# [EXERCISE DESCRIPTION]
Leave every picture out, and retype all the remaining records exactly.

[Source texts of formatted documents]
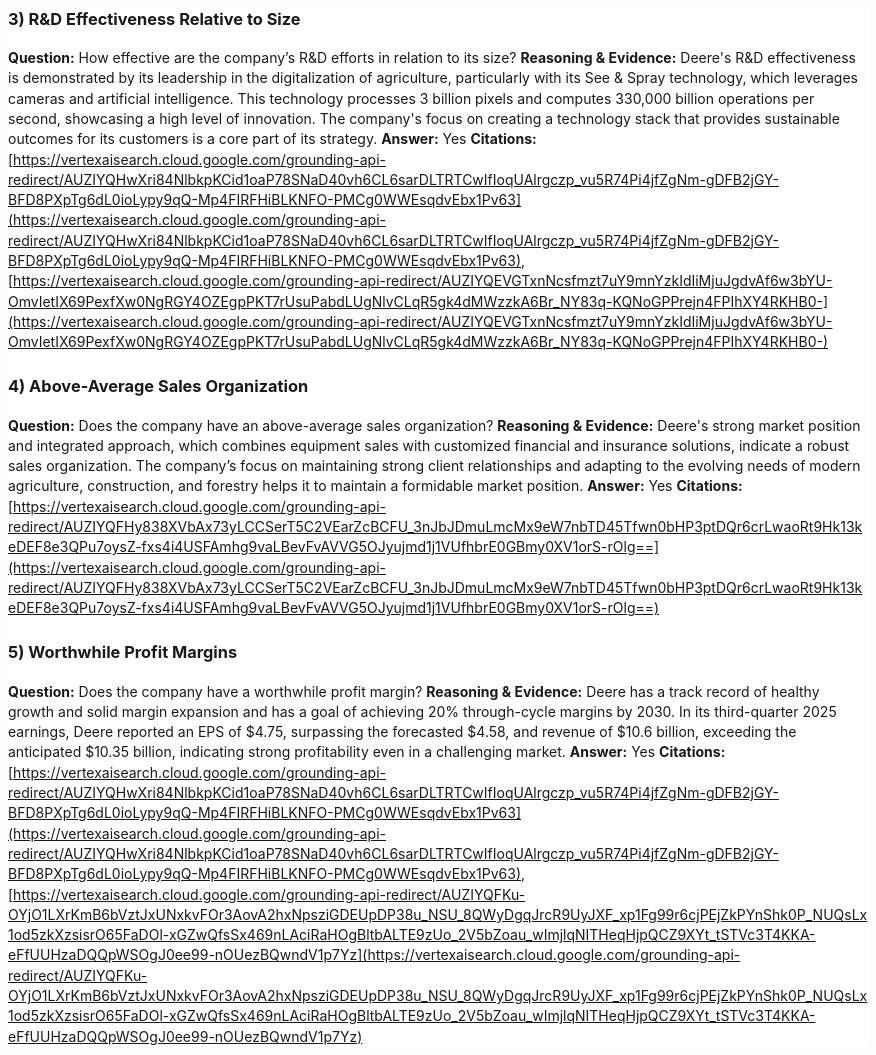 ### 3) R&D Effectiveness Relative to Size
**Question:** How effective are the company’s R&D efforts in relation to its size?
**Reasoning & Evidence:** Deere's R&D effectiveness is demonstrated by its leadership in the digitalization of agriculture, particularly with its See & Spray technology, which leverages cameras and artificial intelligence. This technology processes 3 billion pixels and computes 330,000 billion operations per second, showcasing a high level of innovation. The company's focus on creating a technology stack that provides sustainable outcomes for its customers is a core part of its strategy.
**Answer:** Yes
**Citations:** [https://vertexaisearch.cloud.google.com/grounding-api-redirect/AUZIYQHwXri84NlbkpKCid1oaP78SNaD40vh6CL6sarDLTRTCwIfIoqUAlrgczp_vu5R74Pi4jfZgNm-gDFB2jGY-BFD8PXpTg6dL0ioLypy9qQ-Mp4FIRFHiBLKNFO-PMCg0WWEsqdvEbx1Pv63](https://vertexaisearch.cloud.google.com/grounding-api-redirect/AUZIYQHwXri84NlbkpKCid1oaP78SNaD40vh6CL6sarDLTRTCwIfIoqUAlrgczp_vu5R74Pi4jfZgNm-gDFB2jGY-BFD8PXpTg6dL0ioLypy9qQ-Mp4FIRFHiBLKNFO-PMCg0WWEsqdvEbx1Pv63), [https://vertexaisearch.cloud.google.com/grounding-api-redirect/AUZIYQEVGTxnNcsfmzt7uY9mnYzkIdIiMjuJgdvAf6w3bYU-OmvIetIX69PexfXw0NgRGY4OZEgpPKT7rUsuPabdLUgNlvCLqR5gk4dMWzzkA6Br_NY83q-KQNoGPPrejn4FPIhXY4RKHB0-](https://vertexaisearch.cloud.google.com/grounding-api-redirect/AUZIYQEVGTxnNcsfmzt7uY9mnYzkIdIiMjuJgdvAf6w3bYU-OmvIetIX69PexfXw0NgRGY4OZEgpPKT7rUsuPabdLUgNlvCLqR5gk4dMWzzkA6Br_NY83q-KQNoGPPrejn4FPIhXY4RKHB0-)

### 4) Above-Average Sales Organization
**Question:** Does the company have an above-average sales organization?
**Reasoning & Evidence:** Deere's strong market position and integrated approach, which combines equipment sales with customized financial and insurance solutions, indicate a robust sales organization. The company’s focus on maintaining strong client relationships and adapting to the evolving needs of modern agriculture, construction, and forestry helps it to maintain a formidable market position.
**Answer:** Yes
**Citations:** [https://vertexaisearch.cloud.google.com/grounding-api-redirect/AUZIYQFHy838XVbAx73yLCCSerT5C2VEarZcBCFU_3nJbJDmuLmcMx9eW7nbTD45Tfwn0bHP3ptDQr6crLwaoRt9Hk13keDEF8e3QPu7oysZ-fxs4i4USFAmhg9vaLBevFvAVVG5OJyujmd1j1VUfhbrE0GBmy0XV1orS-rOlg==](https://vertexaisearch.cloud.google.com/grounding-api-redirect/AUZIYQFHy838XVbAx73yLCCSerT5C2VEarZcBCFU_3nJbJDmuLmcMx9eW7nbTD45Tfwn0bHP3ptDQr6crLwaoRt9Hk13keDEF8e3QPu7oysZ-fxs4i4USFAmhg9vaLBevFvAVVG5OJyujmd1j1VUfhbrE0GBmy0XV1orS-rOlg==)

### 5) Worthwhile Profit Margins
**Question:** Does the company have a worthwhile profit margin?
**Reasoning & Evidence:** Deere has a track record of healthy growth and solid margin expansion and has a goal of achieving 20% through-cycle margins by 2030. In its third-quarter 2025 earnings, Deere reported an EPS of $4.75, surpassing the forecasted $4.58, and revenue of $10.6 billion, exceeding the anticipated $10.35 billion, indicating strong profitability even in a challenging market.
**Answer:** Yes
**Citations:** [https://vertexaisearch.cloud.google.com/grounding-api-redirect/AUZIYQHwXri84NlbkpKCid1oaP78SNaD40vh6CL6sarDLTRTCwIfIoqUAlrgczp_vu5R74Pi4jfZgNm-gDFB2jGY-BFD8PXpTg6dL0ioLypy9qQ-Mp4FIRFHiBLKNFO-PMCg0WWEsqdvEbx1Pv63](https://vertexaisearch.cloud.google.com/grounding-api-redirect/AUZIYQHwXri84NlbkpKCid1oaP78SNaD40vh6CL6sarDLTRTCwIfIoqUAlrgczp_vu5R74Pi4jfZgNm-gDFB2jGY-BFD8PXpTg6dL0ioLypy9qQ-Mp4FIRFHiBLKNFO-PMCg0WWEsqdvEbx1Pv63), [https://vertexaisearch.cloud.google.com/grounding-api-redirect/AUZIYQFKu-OYjO1LXrKmB6bVztJxUNxkvFOr3AovA2hxNpsziGDEUpDP38u_NSU_8QWyDgqJrcR9UyJXF_xp1Fg99r6cjPEjZkPYnShk0P_NUQsLx1od5zkXzsisrO65FaDOl-xGZwQfsSx469nLAciRaHOgBltbALTE9zUo_2V5bZoau_wImjlqNITHeqHjpQCZ9XYt_tSTVc3T4KKA-eFfUUHzaDQQpWSOgJ0ee99-nOUezBQwndV1p7Yz](https://vertexaisearch.cloud.google.com/grounding-api-redirect/AUZIYQFKu-OYjO1LXrKmB6bVztJxUNxkvFOr3AovA2hxNpsziGDEUpDP38u_NSU_8QWyDgqJrcR9UyJXF_xp1Fg99r6cjPEjZkPYnShk0P_NUQsLx1od5zkXzsisrO65FaDOl-xGZwQfsSx469nLAciRaHOgBltbALTE9zUo_2V5bZoau_wImjlqNITHeqHjpQCZ9XYt_tSTVc3T4KKA-eFfUUHzaDQQpWSOgJ0ee99-nOUezBQwndV1p7Yz)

# [RESPONSE BELOW]
 ### 3) R&D Effectiveness Relative to Size
**Question:** How effective are the company’s R&D efforts in relation to its size?
**Reasoning & Evidence:** Deere's R&D effectiveness is demonstrated by its leadership in the digitalization of agriculture, particularly with its See & Spray technology, which leverages cameras and artificial intelligence. This technology processes 3 billion pixels and computes 330,000 billion operations per second, showcasing a high level of innovation. The company's focus on creating a technology stack that provides sustainable outcomes for its customers is a core part of its strategy.
**Answer:** Yes
**Citations:** [https://vertexaisearch.cloud.google.com/grounding-api-redirect/AUZIYQHwXri84NlbkpKCid1oaP78SNaD40vh6CL6sarDLTRTCwIfIoqUAlrgczp_vu5R74Pi4jfZgNm-gDFB2jGY-BFD8PXpTg6dL0ioLypy9qQ-Mp4FIRFHiBLKNFO-PMCg0WWEsqdvEbx1Pv63](https://vertexaisearch.cloud.google.com/grounding-api-redirect/AUZIYQHwXri84NlbkpKCid1oaP78SNaD40vh6CL6sarDLTRTCwIfIoqUAlrgczp_vu5R74Pi4jfZgNm-gDFB2jGY-BFD8PXpTg6dL0ioLypy9qQ-Mp4FIRFHiBLKNFO-PMCg0WWEsqdvEbx1Pv63), [https://vertexaisearch.cloud.google.com/grounding-api-redirect/AUZIYQEVGTxnNcsfmzt7uY9mnYzkIdIiMjuJgdvAf6w3bYU-OmvIetIX69PexfXw0NgRGY4OZEgpPKT7rUsuPabdLUgNlvCLqR5gk4dMWzzkA6Br_NY83q-KQNoGPPrejn4FPIhXY4RKHB0-](https://vertexaisearch.cloud.google.com/grounding-api-redirect/AUZIYQEVGTxnNcsfmzt7uY9mnYzkIdIiMjuJgdvAf6w3bYU-OmvIetIX69PexfXw0NgRGY4OZEgpPKT7rUsuPabdLUgNlvCLqR5gk4dMWzzkA6Br_NY83q-KQNoGPPrejn4FPIhXY4RKHB0-)

### 4) Above-Average Sales Organization
**Question:** Does the company have an above-average sales organization?
**Reasoning & Evidence:** Deere's strong market position and integrated approach, which combines equipment sales with customized financial and insurance solutions, indicate a robust sales organization. The company’s focus on maintaining strong client relationships and adapting to the evolving needs of modern agriculture, construction, and forestry helps it to maintain a formidable market position.
**Answer:** Yes
**Citations:** [https://vertexaisearch.cloud.google.com/grounding-api-redirect/AUZIYQFHy838XVbAx73yLCCSerT5C2VEarZcBCFU_3nJbJDmuLmcMx9eW7nbTD45Tfwn0bHP3ptDQr6crLwaoRt9Hk13keDEF8e3QPu7oysZ-fxs4i4USFAmhg9vaLBevFvAVVG5OJyujmd1j1VUfhbrE0GBmy0XV1orS-rOlg==](https://vertexaisearch.cloud.google.com/grounding-api-redirect/AUZIYQFHy838XVbAx73yLCCSerT5C2VEarZcBCFU_3nJbJDmuLmcMx9eW7nbTD45Tfwn0bHP3ptDQr6crLwaoRt9Hk13keDEF8e3QPu7oysZ-fxs4i4USFAmhg9vaLBevFvAVVG5OJyujmd1j1VUfhbrE0GBmy0XV1orS-rOlg==)

### 5) Worthwhile Profit Margins
**Question:** Does the company have a worthwhile profit margin?
**Reasoning & Evidence:** Deere has a track record of healthy growth and solid margin expansion and has a goal of achieving 20% through-cycle margins by 2030. In its third-quarter 2025 earnings, Deere reported an EPS of $4.75, surpassing the forecasted $4.58, and revenue of $10.6 billion, exceeding the anticipated $10.35 billion, indicating strong profitability even in a challenging market.
**Answer:** Yes
**Citations:** [https://vertexaisearch.cloud.google.com/grounding-api-redirect/AUZIYQHwXri84NlbkpKCid1oaP78SNaD40vh6CL6sarDLTRTCwIfIoqUAlrgczp_vu5R74Pi4jfZgNm-gDFB2jGY-BFD8PXpTg6dL0ioLypy9qQ-Mp4FIRFHiBLKNFO-PMCg0WWEsqdvEbx1Pv63](https://vertexaisearch.cloud.google.com/grounding-api-redirect/AUZIYQHwXri84NlbkpKCid1oaP78SNaD40vh6CL6sarDLTRTCwIfIoqUAlrgczp_vu5R74Pi4jfZgNm-gDFB2jGY-BFD8PXpTg6dL0ioLypy9qQ-Mp4FIRFHiBLKNFO-PMCg0WWEsqdvEbx1Pv63), [https://vertexaisearch.cloud.google.com/grounding-api-redirect/AUZIYQFKu-OYjO1LXrKmB6bVztJxUNxkvFOr3AovA2hxNpsziGDEUpDP38u_NSU_8QWyDgqJrcR9UyJXF_xp1Fg99r6cjPEjZkPYnShk0P_NUQsLx1od5zkXzsisrO65FaDOl-xGZwQfsSx469nLAciRaHOgBltbALTE9zUo_2V5bZoau_wImjlqNITHeqHjpQCZ9XYt_tSTVc3T4KKA-eFfUUHzaDQQpWSOgJ0ee99-nOUezBQwndV1p7Yz](https://vertexaisearch.cloud.google.com/grounding-api-redirect/AUZIYQFKu-OYjO1LXrKmB6bVztJxUNxkvFOr3AovA2hxNpsziGDEUpDP38u_NSU_8QWyDgqJrcR9UyJXF_xp1Fg99r6cjPEjZkPYnShk0P_NUQsLx1od5zkXzsisrO65FaDOl-xGZwQfsSx469nLAciRaHOgBltbALTE9zUo_2V5bZoau_wImjlqNITHeqHjpQCZ9XYt_tSTVc3T4KKA-eFfUUHzaDQQpWSOgJ0ee99-nOUezBQwndV1p7Yz)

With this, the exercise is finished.